Records supplied:
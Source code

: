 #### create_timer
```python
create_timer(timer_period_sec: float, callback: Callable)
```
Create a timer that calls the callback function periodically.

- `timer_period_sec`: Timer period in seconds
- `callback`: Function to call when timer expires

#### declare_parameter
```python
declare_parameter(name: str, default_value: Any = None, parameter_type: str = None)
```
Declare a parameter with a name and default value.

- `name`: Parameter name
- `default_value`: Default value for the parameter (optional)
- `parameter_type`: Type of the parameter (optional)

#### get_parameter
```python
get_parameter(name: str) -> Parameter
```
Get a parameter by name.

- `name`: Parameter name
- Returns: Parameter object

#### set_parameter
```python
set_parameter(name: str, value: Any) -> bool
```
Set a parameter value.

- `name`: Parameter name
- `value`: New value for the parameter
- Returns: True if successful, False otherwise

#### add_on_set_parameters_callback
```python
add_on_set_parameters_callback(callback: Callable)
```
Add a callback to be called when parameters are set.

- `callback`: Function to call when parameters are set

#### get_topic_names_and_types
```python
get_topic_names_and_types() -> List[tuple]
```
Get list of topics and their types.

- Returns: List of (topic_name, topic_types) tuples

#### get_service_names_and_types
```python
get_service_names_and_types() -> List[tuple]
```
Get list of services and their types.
---
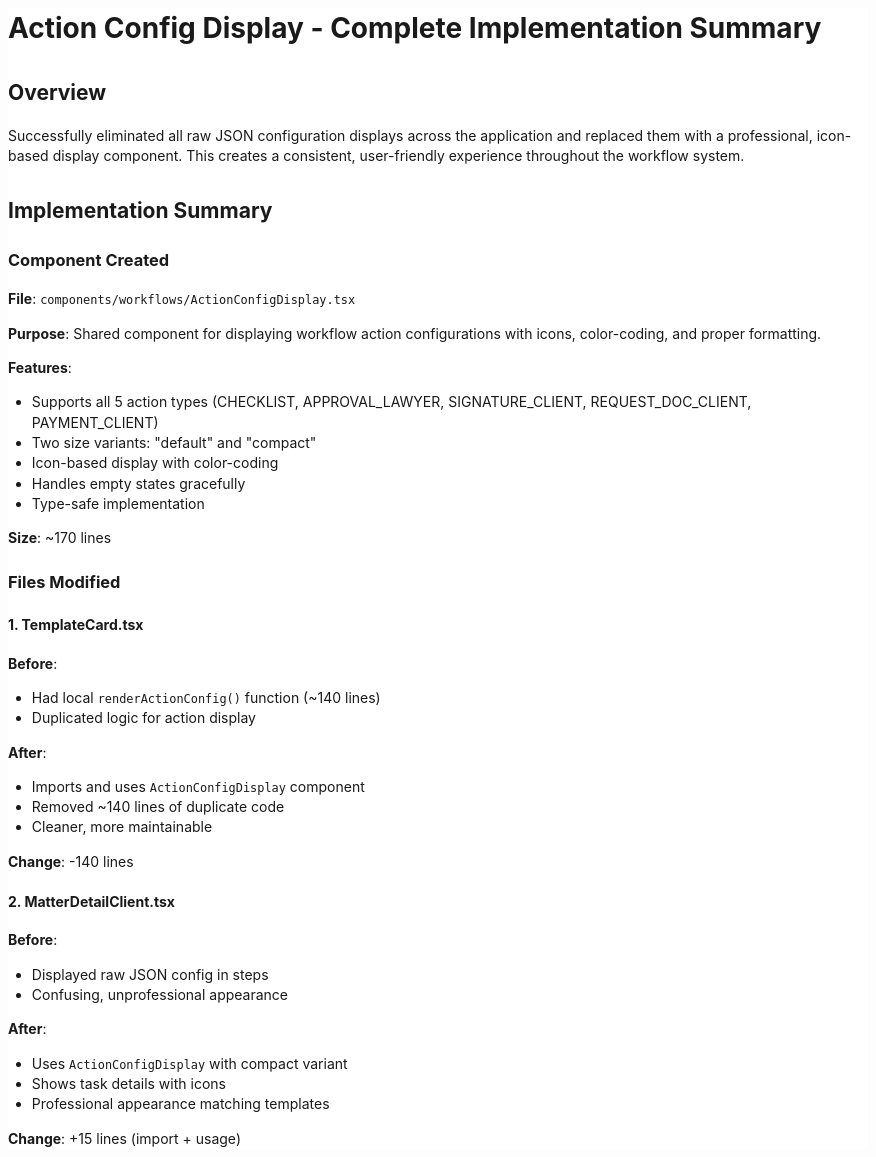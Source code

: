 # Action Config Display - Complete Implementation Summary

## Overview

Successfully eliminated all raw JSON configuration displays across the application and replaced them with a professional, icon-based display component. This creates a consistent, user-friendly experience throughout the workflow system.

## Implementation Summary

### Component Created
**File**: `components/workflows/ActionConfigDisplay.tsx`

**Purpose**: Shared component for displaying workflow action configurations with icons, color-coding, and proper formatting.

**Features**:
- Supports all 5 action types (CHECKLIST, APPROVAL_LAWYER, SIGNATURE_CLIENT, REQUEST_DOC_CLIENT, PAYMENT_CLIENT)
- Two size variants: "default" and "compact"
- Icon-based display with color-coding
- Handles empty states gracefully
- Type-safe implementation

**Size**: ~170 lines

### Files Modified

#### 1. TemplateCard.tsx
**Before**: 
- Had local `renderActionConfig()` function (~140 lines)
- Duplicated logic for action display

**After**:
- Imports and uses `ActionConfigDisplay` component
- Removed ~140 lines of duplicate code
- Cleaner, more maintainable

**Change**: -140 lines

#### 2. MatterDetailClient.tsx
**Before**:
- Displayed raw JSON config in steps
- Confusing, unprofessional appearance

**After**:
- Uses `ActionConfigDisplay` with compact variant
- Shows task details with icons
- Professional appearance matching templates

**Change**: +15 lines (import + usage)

Task requirements: The answer must be every line of the records that contains the word "color".

Task output:
**Purpose**: Shared component for displaying workflow action configurations with icons, color-coding, and proper formatting.
- Icon-based display with color-coding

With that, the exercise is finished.